Which lines run from the line containing "#### Reload Keys from Environment" through the end of the records below? Reproduce them exactly, and nothing else.

*** Records supplied

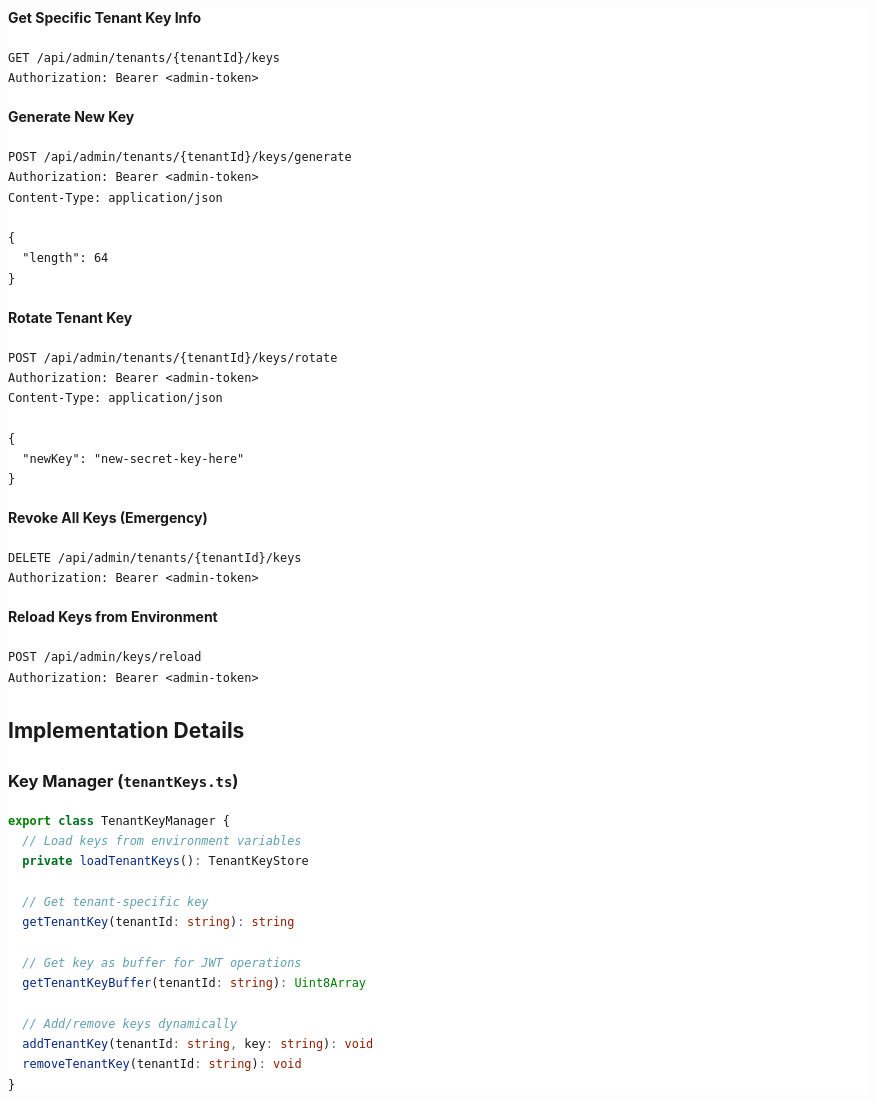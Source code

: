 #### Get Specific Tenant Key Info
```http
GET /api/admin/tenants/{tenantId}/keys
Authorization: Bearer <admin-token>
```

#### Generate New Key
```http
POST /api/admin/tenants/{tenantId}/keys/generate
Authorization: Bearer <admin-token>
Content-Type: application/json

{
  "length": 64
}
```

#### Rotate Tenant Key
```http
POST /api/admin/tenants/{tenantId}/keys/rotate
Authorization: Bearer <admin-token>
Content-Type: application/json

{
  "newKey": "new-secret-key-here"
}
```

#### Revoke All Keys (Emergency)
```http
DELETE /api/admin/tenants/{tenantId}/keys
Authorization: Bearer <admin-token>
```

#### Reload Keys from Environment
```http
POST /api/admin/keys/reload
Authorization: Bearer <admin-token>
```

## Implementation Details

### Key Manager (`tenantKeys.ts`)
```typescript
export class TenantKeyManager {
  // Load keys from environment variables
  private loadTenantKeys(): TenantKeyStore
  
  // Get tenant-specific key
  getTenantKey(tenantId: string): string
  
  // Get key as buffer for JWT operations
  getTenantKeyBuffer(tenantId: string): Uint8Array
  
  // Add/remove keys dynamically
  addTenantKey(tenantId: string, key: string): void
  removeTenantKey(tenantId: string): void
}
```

******

**Solution for this task:**
#### Reload Keys from Environment
```http
POST /api/admin/keys/reload
Authorization: Bearer <admin-token>
```

## Implementation Details

### Key Manager (`tenantKeys.ts`)
```typescript
export class TenantKeyManager {
  // Load keys from environment variables
  private loadTenantKeys(): TenantKeyStore
  
  // Get tenant-specific key
  getTenantKey(tenantId: string): string
  
  // Get key as buffer for JWT operations
  getTenantKeyBuffer(tenantId: string): Uint8Array
  
  // Add/remove keys dynamically
  addTenantKey(tenantId: string, key: string): void
  removeTenantKey(tenantId: string): void
}
```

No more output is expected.